(Entries supplied Opens)

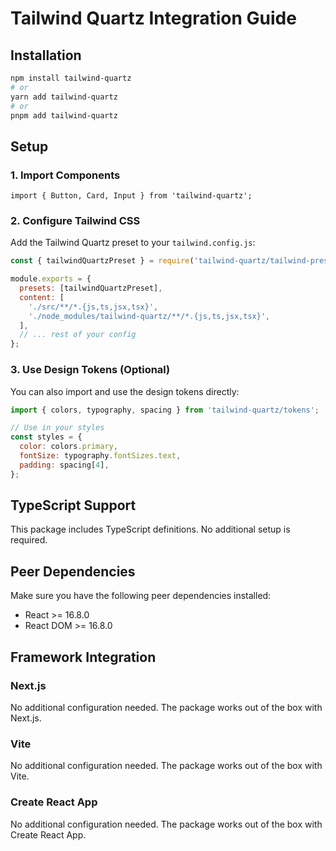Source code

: # Tailwind Quartz Integration Guide

## Installation

```bash
npm install tailwind-quartz
# or
yarn add tailwind-quartz
# or
pnpm add tailwind-quartz
```

## Setup

### 1. Import Components

```tsx
import { Button, Card, Input } from 'tailwind-quartz';
```

### 2. Configure Tailwind CSS

Add the Tailwind Quartz preset to your `tailwind.config.js`:

```javascript
const { tailwindQuartzPreset } = require('tailwind-quartz/tailwind-preset');

module.exports = {
  presets: [tailwindQuartzPreset],
  content: [
    './src/**/*.{js,ts,jsx,tsx}',
    './node_modules/tailwind-quartz/**/*.{js,ts,jsx,tsx}',
  ],
  // ... rest of your config
};
```

### 3. Use Design Tokens (Optional)

You can also import and use the design tokens directly:

```javascript
import { colors, typography, spacing } from 'tailwind-quartz/tokens';

// Use in your styles
const styles = {
  color: colors.primary,
  fontSize: typography.fontSizes.text,
  padding: spacing[4],
};
```

## TypeScript Support

This package includes TypeScript definitions. No additional setup is required.

## Peer Dependencies

Make sure you have the following peer dependencies installed:
- React >= 16.8.0
- React DOM >= 16.8.0

## Framework Integration

### Next.js
No additional configuration needed. The package works out of the box with Next.js.

### Vite
No additional configuration needed. The package works out of the box with Vite.

### Create React App
No additional configuration needed. The package works out of the box with Create React App.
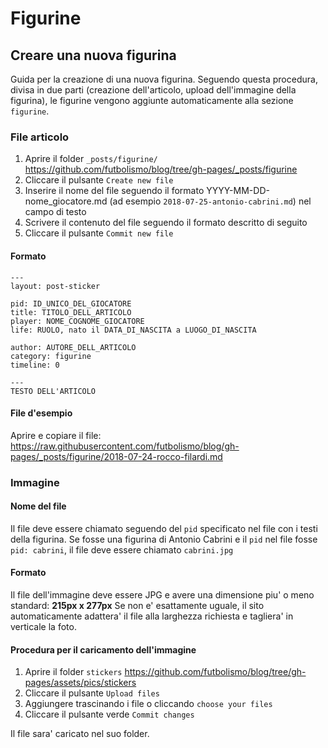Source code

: # Figurine	

## Creare una nuova figurina
Guida per la creazione di una nuova figurina. Seguendo questa procedura, divisa in due parti (creazione dell'articolo, upload dell'immagine della figurina), le figurine vengono aggiunte automaticamente alla sezione `figurine`.

### File articolo

 1. Aprire il folder `_posts/figurine/` https://github.com/futbolismo/blog/tree/gh-pages/_posts/figurine
 2. Cliccare il pulsante `Create new file`
 3. Inserire il nome del file seguendo il formato YYYY-MM-DD-nome_giocatore.md (ad esempio `2018-07-25-antonio-cabrini.md`) nel campo di testo
 4. Scrivere il contenuto del file seguendo il formato descritto di seguito
 5. Cliccare il pulsante `Commit new file`

#### Formato
```
---
layout: post-sticker

pid: ID_UNICO_DEL_GIOCATORE
title: TITOLO_DELL_ARTICOLO
player: NOME_COGNOME_GIOCATORE
life: RUOLO, nato il DATA_DI_NASCITA a LUOGO_DI_NASCITA

author: AUTORE_DELL_ARTICOLO
category: figurine
timeline: 0

---
TESTO DELL'ARTICOLO
```

#### File d'esempio
Aprire e copiare il file: https://raw.githubusercontent.com/futbolismo/blog/gh-pages/_posts/figurine/2018-07-24-rocco-filardi.md

### Immagine

#### Nome del file
Il file deve essere chiamato seguendo del `pid` specificato nel file con i testi della figurina. Se fosse una figurina di Antonio Cabrini e il `pid` nel file fosse `pid: cabrini`, il file deve essere chiamato `cabrini.jpg`

#### Formato
Il file dell'immagine deve essere JPG e avere una dimensione piu' o meno standard: **215px x 277px**
Se non e' esattamente uguale, il sito automaticamente adattera' il file alla larghezza richiesta e tagliera' in verticale la foto.

#### Procedura per il caricamento dell'immagine
 1. Aprire il folder `stickers` https://github.com/futbolismo/blog/tree/gh-pages/assets/pics/stickers
 2. Cliccare il pulsante `Upload files`
 3. Aggiungere trascinando i file o cliccando `choose your files`
 4. Cliccare il pulsante verde `Commit changes`

Il file sara' caricato nel suo folder.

(Entries supplied Closes)

Copy only what lies between the start of the listing above and the line containing "You can also", inclusive of both ends, exactly as written, and drop the pictures.

Response to this exercise:
Source code

: # Tailwind Quartz Integration Guide

## Installation

```bash
npm install tailwind-quartz
# or
yarn add tailwind-quartz
# or
pnpm add tailwind-quartz
```

## Setup

### 1. Import Components

```tsx
import { Button, Card, Input } from 'tailwind-quartz';
```

### 2. Configure Tailwind CSS

Add the Tailwind Quartz preset to your `tailwind.config.js`:

```javascript
const { tailwindQuartzPreset } = require('tailwind-quartz/tailwind-preset');

module.exports = {
  presets: [tailwindQuartzPreset],
  content: [
    './src/**/*.{js,ts,jsx,tsx}',
    './node_modules/tailwind-quartz/**/*.{js,ts,jsx,tsx}',
  ],
  // ... rest of your config
};
```

### 3. Use Design Tokens (Optional)

You can also import and use the design tokens directly:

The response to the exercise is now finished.